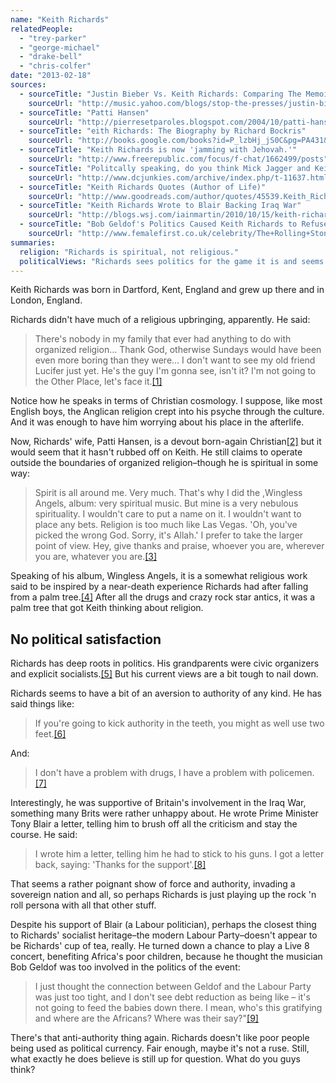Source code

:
 ```yaml
---
name: "Keith Richards"
relatedPeople:
  - "trey-parker"
  - "george-michael"
  - "drake-bell"
  - "chris-colfer"
date: "2013-02-18"
sources:
  - sourceTitle: "Justin Bieber Vs. Keith Richards: Comparing The Memoirs"
    sourceUrl: "http://music.yahoo.com/blogs/stop-the-presses/justin-bieber-vs-keith-richards-comparing-the-memoirs.html"
  - sourceTitle: "Patti Hansen"
    sourceUrl: "http://pierresetparoles.blogspot.com/2004/10/patti-hansen.html"
  - sourceTitle: "eith Richards: The Biography by Richard Bockris"
    sourceUrl: "http://books.google.com/books?id=P_lzbHj_jS0C&pg=PA431&lpg=PA431&dq=Keith+Richards+religion&source=bl&ots=FcCjMikSrw&sig=JixdnJc70Xn2J1pkynV40q2_Je8&hl=en&sa=X&ei=sdIPUfesHcqGrgGgyIGIBQ&ved=0CDAQ6AEwAA#v=onepage&q=Keith%20Richards%20religion&f=false"
  - sourceTitle: "Keith Richards is now 'jamming with Jehovah.'"
    sourceUrl: "http://www.freerepublic.com/focus/f-chat/1662499/posts"
  - sourceTitle: "Politcally speaking, do you think Mick Jagger and Keith Richards are socialists?"
    sourceUrl: "http://www.dcjunkies.com/archive/index.php/t-11637.html"
  - sourceTitle: "Keith Richards Quotes (Author of Life)"
    sourceUrl: "http://www.goodreads.com/author/quotes/45539.Keith_Richards"
  - sourceTitle: "Keith Richards Wrote to Blair Backing Iraq War"
    sourceUrl: "http://blogs.wsj.com/iainmartin/2010/10/15/keith-richards-wrote-to-blair-backing-iraq-war/"
  - sourceTitle: "Bob Geldof's Politics Caused Keith Richards to Refuse Live 8"
    sourceUrl: "http://www.femalefirst.co.uk/celebrity/The+Rolling+Stones-5955.html"
summaries:
  religion: "Richards is spiritual, not religious."
  politicalViews: "Richards sees politics for the game it is and seems to resent authority."
---
```


Keith Richards was born in Dartford, Kent, England and grew up there and in London, England.

Richards didn't have much of a religious upbringing, apparently. He said:

>There's nobody in my family that ever had anything to do with organized religion… Thank God, otherwise Sundays would have been even more boring than they were… I don't want to see my old friend Lucifer just yet. He's the guy I'm gonna see, isn't it? I'm not going to the Other Place, let's face it.<a class="source-citation" href="#http%3A%2F%2Fmusic.yahoo.com%2Fblogs%2Fstop-the-presses%2Fjustin-bieber-vs-keith-richards-comparing-the-memoirs.html" title="Justin Bieber Vs. Keith Richards: Comparing The Memoirs">[1]</a>

Notice how he speaks in terms of Christian cosmology. I suppose, like most English boys, the Anglican religion crept into his psyche through the culture. And it was enough to have him worrying about his place in the afterlife.

Now, Richards' wife, Patti Hansen, is a devout born-again Christian<a class="source-citation" href="#http%3A%2F%2Fpierresetparoles.blogspot.com%2F2004%2F10%2Fpatti-hansen.html" title="Patti Hansen">[2]</a> but it would seem that it hasn't rubbed off on Keith. He still claims to operate outside the boundaries of organized religion–though he is spiritual in some way:

>Spirit is all around me. Very much. That's why I did the ,Wingless Angels, album: very spiritual music. But mine is a very nebulous spirituality. I wouldn't care to put a name on it. I wouldn't want to place any bets. Religion is too much like Las Vegas. 'Oh, you've picked the wrong God. Sorry, it's Allah.' I prefer to take the larger point of view. Hey, give thanks and praise, whoever you are, wherever you are, whatever you are.<a class="source-citation" href="#http%3A%2F%2Fbooks.google.com%2Fbooks%3Fid%3DP_lzbHj_jS0C%26pg%3DPA431%26lpg%3DPA431%26dq%3DKeith%2BRichards%2Breligion%26source%3Dbl%26ots%3DFcCjMikSrw%26sig%3DJixdnJc70Xn2J1pkynV40q2_Je8%26hl%3Den%26sa%3DX%26ei%3DsdIPUfesHcqGrgGgyIGIBQ%26ved%3D0CDAQ6AEwAA%23v%3Donepage%26q%3DKeith%2520Richards%2520religion%26f%3Dfalse" title="eith Richards: The Biography by Richard Bockris">[3]</a>

Speaking of his album, Wingless Angels, it is a somewhat religious work said to be inspired by a near-death experience Richards had after falling from a palm tree.<a class="source-citation" href="#http%3A%2F%2Fwww.freerepublic.com%2Ffocus%2Ff-chat%2F1662499%2Fposts" title="Keith Richards is now &apos;jamming with Jehovah.&apos;">[4]</a> After all the drugs and crazy rock star antics, it was a palm tree that got Keith thinking about religion.


## No political satisfaction

Richards has deep roots in politics. His grandparents were civic organizers and explicit socialists.<a class="source-citation" href="#http%3A%2F%2Fwww.dcjunkies.com%2Farchive%2Findex.php%2Ft-11637.html" title="Politcally speaking, do you think Mick Jagger and Keith Richards are socialists?">[5]</a> But his current views are a bit tough to nail down.

Richards seems to have a bit of an aversion to authority of any kind. He has said things like:

>If you're going to kick authority in the teeth, you might as well use two feet.<a class="source-citation" href="#http%3A%2F%2Fwww.goodreads.com%2Fauthor%2Fquotes%2F45539.Keith_Richards" title="Keith Richards Quotes (Author of Life)">[6]</a>

And:

>I don't have a problem with drugs, I have a problem with policemen.<a class="source-citation" href="#http%3A%2F%2Fwww.goodreads.com%2Fauthor%2Fquotes%2F45539.Keith_Richards" title="Keith Richards Quotes (Author of Life)">[7]</a>

Interestingly, he was supportive of Britain's involvement in the Iraq War, something many Brits were rather unhappy about. He wrote Prime Minister Tony Blair a letter, telling him to brush off all the criticism and stay the course. He said:

>I wrote him a letter, telling him he had to stick to his guns. I got a letter back, saying: 'Thanks for the support'.<a class="source-citation" href="#http%3A%2F%2Fblogs.wsj.com%2Fiainmartin%2F2010%2F10%2F15%2Fkeith-richards-wrote-to-blair-backing-iraq-war%2F" title="Keith Richards Wrote to Blair Backing Iraq War">[8]</a>

That seems a rather poignant show of force and authority, invading a sovereign nation and all, so perhaps Richards is just playing up the rock 'n roll persona with all that other stuff.

Despite his support of Blair (a Labour politician), perhaps the closest thing to Richards' socialist heritage–the modern Labour Party–doesn't appear to be Richards' cup of tea, really. He turned down a chance to play a Live 8 concert, benefiting Africa's poor children, because he thought the musician Bob Geldof was too involved in the politics of the event:

>I just thought the connection between Geldof and the Labour Party was just too tight, and I don't see debt reduction as being like – it's not going to feed the babies down there. I mean, who's this gratifying and where are the Africans? Where was their say?"<a class="source-citation" href="#http%3A%2F%2Fwww.femalefirst.co.uk%2Fcelebrity%2FThe%2BRolling%2BStones-5955.html" title="Bob Geldof&apos;s Politics Caused Keith Richards to Refuse Live 8">[9]</a>

There's that anti-authority thing again. Richards doesn't like poor people being used as political currency. Fair enough, maybe it's not a ruse. Still, what exactly he does believe is still up for question. What do you guys think?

□ □ □ □ □

**AIM OF THE TASK**: Transcribe each line of the data above, unaltered, from the one where "don't have a" appears to the one where "Despite his support" appears, inclusive of both.

**ANSWER FOR THE TASK**:
>I don't have a problem with drugs, I have a problem with policemen.<a class="source-citation" href="#http%3A%2F%2Fwww.goodreads.com%2Fauthor%2Fquotes%2F45539.Keith_Richards" title="Keith Richards Quotes (Author of Life)">[7]</a>

Interestingly, he was supportive of Britain's involvement in the Iraq War, something many Brits were rather unhappy about. He wrote Prime Minister Tony Blair a letter, telling him to brush off all the criticism and stay the course. He said:

>I wrote him a letter, telling him he had to stick to his guns. I got a letter back, saying: 'Thanks for the support'.<a class="source-citation" href="#http%3A%2F%2Fblogs.wsj.com%2Fiainmartin%2F2010%2F10%2F15%2Fkeith-richards-wrote-to-blair-backing-iraq-war%2F" title="Keith Richards Wrote to Blair Backing Iraq War">[8]</a>

That seems a rather poignant show of force and authority, invading a sovereign nation and all, so perhaps Richards is just playing up the rock 'n roll persona with all that other stuff.

Despite his support of Blair (a Labour politician), perhaps the closest thing to Richards' socialist heritage–the modern Labour Party–doesn't appear to be Richards' cup of tea, really. He turned down a chance to play a Live 8 concert, benefiting Africa's poor children, because he thought the musician Bob Geldof was too involved in the politics of the event:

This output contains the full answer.